3. A gradual reform of the labor market to reduce the workforce to the minimum necessary to satisfy all the human needs of society. This would be achieved by automating the least desirable occupations, eliminating jobs that serve no useful purpose or tasks within jobs that serve no useful purpose and the establishment of a universal conscription of all men and women at age 18 to a Social Service Corps for a period of three years to perform tasks of service to society.


4. A gradual de-linking of income from work or occupation and individuals and a gradual elimination of individual earnings differentials, focusing instead on household income necessary to fulfill the human needs of its members.

5. A redefinition of human needs to include minimal material survival, but also, to the extent that equitably allocated resources allow, cultural and intellectual needs. However, no human need beyond immediate survival should be served before all human beings are satisfied in this regard.

6. Along with guarantees toward household incomes necessary to fulfill human needs, a revolutionized global society should set maximum standards of income and creature comforts, devolving any excesses to society for common use.

7. All weaponry and means of inflicting pain, wounding or death should be destroyed and the industries that produce them redirected to peaceful technological innovation.

8. Government should be limited to regulating and policing the equitable allocation of resources, fostering private initiative to fulfill public needs, the resolution of disputes and the maintenance of public order necessary to assure public safety and survival of all. All punitive measures shall aim to repair the damage of wrongdoing to the extent reasonably possible as well as to rehabilitate the wrongdoer to just behavior. Government policy should be decided through legislation and plebiscites, with elections and campaigning at public expense.

9. Private enterprises should be transformed into nonprofit social enterprises, with excess revenues directed only to expansion, innovation and, in lieu of these, the capitalization of society through government. Existing nonprofit organizations, churches and other similar organizations should be incorporated into a similar regime.

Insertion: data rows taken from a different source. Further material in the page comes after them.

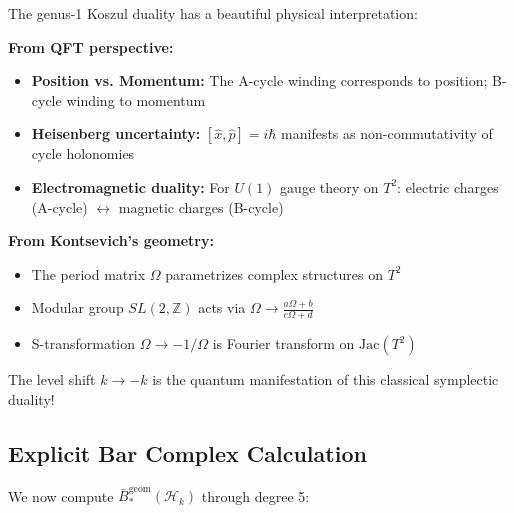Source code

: \begin{remark}\label{rem:heisenberg-physics}
The genus-1 Koszul duality has a beautiful physical interpretation:

\textbf{From QFT perspective:}
\begin{itemize}
\item \textbf{Position vs. Momentum:} The A-cycle winding corresponds to position; B-cycle winding to momentum
\item \textbf{Heisenberg uncertainty:} $[\hat{x}, \hat{p}] = i\hbar$ manifests as non-commutativity of cycle holonomies
\item \textbf{Electromagnetic duality:} For $U(1)$ gauge theory on $T^2$: electric charges (A-cycle) $\leftrightarrow$ magnetic charges (B-cycle)
\end{itemize}

\textbf{From Kontsevich's geometry:}
\begin{itemize}
\item The period matrix $\Omega$ parametrizes complex structures on $T^2$
\item Modular group $SL(2,\mathbb{Z})$ acts via $\Omega \to \frac{a\Omega+b}{c\Omega+d}$
\item S-transformation $\Omega \to -1/\Omega$ is Fourier transform on $\text{Jac}(T^2)$
\end{itemize}

The level shift $k \to -k$ is the quantum manifestation of this classical symplectic duality!
\end{remark}

\subsection{Explicit Bar Complex Calculation}

We now compute $\bar{B}^{\text{geom}}_*(\mathcal{H}_k)$ through degree 5:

10. The right to property of fixed assets or machinery should be limited to socially beneficial uses (i.e., to provide housing, produce goods needed, etc.), but not as a source of income from rents or sale. Owners unable to use such property for socially beneficial purposes should relinquish their property to other proposing the best possible use.

In sum, we envision a peaceful world in which the fulfillment of human potential is a reasonable expectation and economic crime is eliminated through guaranteed survival and equitable access to human requirements. We believe that the path to the necessary changes must be persuasion and participatory democratic decisionmaking, as the veritable revolution needed will not take place without the enthusiastic support of all sectors of society.